THE CHAMBER OF COMMERCE OF THE UNITED STATES
The President of the United States has spoken in strong, sane words, in the message to Germany published this morning, and the country will be behind him and with him to a man. In the clear logic of a great mind the distinction is made that no agency of warfare should be employed that, by its own limitations, cannot respect the accepted rules of war. That argument I believe will be accepted by the neutral nations and ultimately by the world. In effect, it is a declaration that if there is to be war it must be conducted according to the rules of the game, according to the rules and limitations which Germany and the other nations of the world have set up through the centuries.
TO ESTABLISH A WORLD COURT
But, gentlemen, this Congress stands for a bigger thing than the rules of war—it stands for the rules of peace.
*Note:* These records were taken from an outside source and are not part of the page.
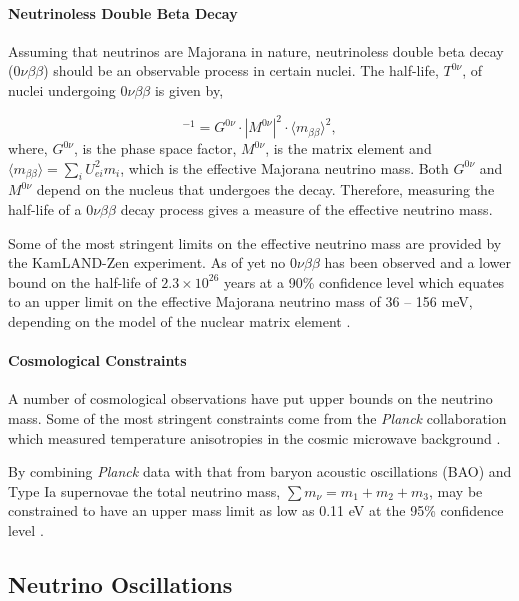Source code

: \paragraph{Neutrinoless Double Beta Decay}
Assuming that neutrinos are Majorana in nature, neutrinoless double beta decay (0$\nu\beta\beta$) should be an observable process in certain nuclei. The half-life, $T^{0\nu}$, of nuclei undergoing $0\nu\beta\beta$ is given by, 

\begin{equation}
    [T^{0\nu}]^{-1} = G^{0\nu} \cdot |M^{0\nu}|^2 \cdot \langle m_{\beta\beta}\rangle^2,
\end{equation}
where, $G^{0\nu}$, is the phase space factor, $M^{0\nu}$, is the matrix element and $\langle m_{\beta\beta}\rangle = \sum_i U^2_{ei}m_i$, which is the effective Majorana neutrino mass. Both $G^{0\nu}$ and $M^{0\nu}$ depend on the nucleus that undergoes the decay. Therefore, measuring the half-life of a $0\nu\beta\beta$ decay process gives a measure of the effective neutrino mass. 

Some of the most stringent limits on the effective neutrino mass are provided by the KamLAND-Zen experiment. As of yet no $0\nu\beta\beta$ has been observed and a lower bound on the half-life of $2.3 \times 10^{26}$ years at a 90\% confidence level which equates to an upper limit on the effective Majorana neutrino mass of 36 -- 156 meV, depending on the model of the nuclear matrix element \cite{kamlandZen}.

\paragraph{Cosmological Constraints}
A number of cosmological observations have put upper bounds on the neutrino mass. Some of the most stringent constraints come from the \textit{Planck} collaboration which measured temperature anisotropies in the cosmic microwave background \cite{PDG_2022}\cite{planck_2018}. 

By combining \textit{Planck} data with that from baryon acoustic oscillations (BAO) and Type Ia supernovae the total neutrino mass, $\sum m_\nu = m_1 + m_2 + m_3$, may be constrained to have an upper mass limit as low as 0.11 eV at the 95\% confidence level \cite{PDG_2022}\cite{planck_2018}.

\subsection{Neutrino Oscillations}\label{subsec:Neutrino Oscillations}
It represents a serious endeavor to establish a World Court that shall ultimately bring about the end of war. The thing that has struck me in this Congress from the opening day is its upright downright seriousness. It is essentially a Congress of ways and means. The desirability of peace, the absolute necessity of peace in a world that claims to be civilized is taken for granted—no one discusses it. What everyone is discussing instead is a sane, wise plan of securing peace. Ex-President Taft in his unusually able state-paper has proposed a plan for a World Court; Judge Parker has endorsed it in his address; a great banker like Emerson McMillan has outlined a plan by which the members of such a Court can be chosen; William Dudley Foulke in his scholarly paper last night proposed a plan of orderly progress for a League of the Nations, following the analogy of our own Confederation and our own Constitution; and James Brown Scott, in the able address we have just heard this morning, has pointed out the present status of the Hague Tribunal and shown how we can go forward from the point of great accomplishment that the world has already reached.
THE FORCE TO PUT BEHIND THE COURT
In much of this discussion reference has been made to the power to put behind a World Court in order to make it effective. Now I wish to speak briefly of economic pressure as the most truly international force and as the most efficient possible force to put behind this proposed World Court. That great leader and teacher of Ohio and the country, Dr. Washington Gladden, said to me yesterday, “The world on the old basis is bankrupt. It must be reorganized on a new basis.” Appreciation of that fact, it seems to me, is the chief significance of this Congress. And the world can be reorganized on a new basis if it will avail itself of one of its greatest forces, the force of international commerce, which can be applied as economic pressure to establish justice and to serve civilization.
GREAT POWER OF ECONOMIC PRESSURE
Let us briefly examine economic pressure. Of what does it consist and how could it be applied? The most effective factors in world-wide economic pressure, such as would be required to compel nations to take justiciable issues to a World Court for decision and to submit to its decrees, are a group of international forces. To-day money is international because in all civilized countries it has gold as the common basis. Credit based on gold is international. Commerce based on money and on credit is international. Then the amazing network of agencies by which money and credit and commerce are employed in the world are also international. Take the stock exchanges, the cables, the wireless, the international postal service and the wonderful modern facilities for communication and inter-communication—all these are international forces. They are common to all nations. In the truest sense they are independent of race, of language, of religion, of culture, of government and of every other human limitation. That is one of their chief merits in making them the most effective possible power, used in the form of economic pressure to put behind a World Court.
INTERNATIONAL CLEARING HOUSE PROPOSED
Business to-day is really the great organized life of the world. The agencies through which it is carried forward have created such a maze of interrelations that each nation must depend on all the others. A great Chicago banker, John J. Arnold, Vice-President of the First National Bank of that city, said to me this week that so closely drawn and interwoven had become the economic net in which the world was immeshed that if the great war could have been postponed four or five years it would never have swept down upon men like a thunderbolt of destruction. As an additional strand of great strength in the warp and woof of modern progress, Mr. Arnold believes that an International Clearing House will come—in fact that it is an inevitable development in international finance. It was my privilege to hear him make a notable address before the last meeting of the American Investment Bankers’ Association in Philadelphia in which he proposed such a Clearing House for settling balances between nations, just as our modern Clearing Houses now settle balances between Banks in cities in which they are located. Beyond question such an International Clearing House, when established, would quickly become an invaluable auxiliary to a World Court, helping to give it stability and serving, when occasion arose, as a mighty agency through which economic pressure could be applied.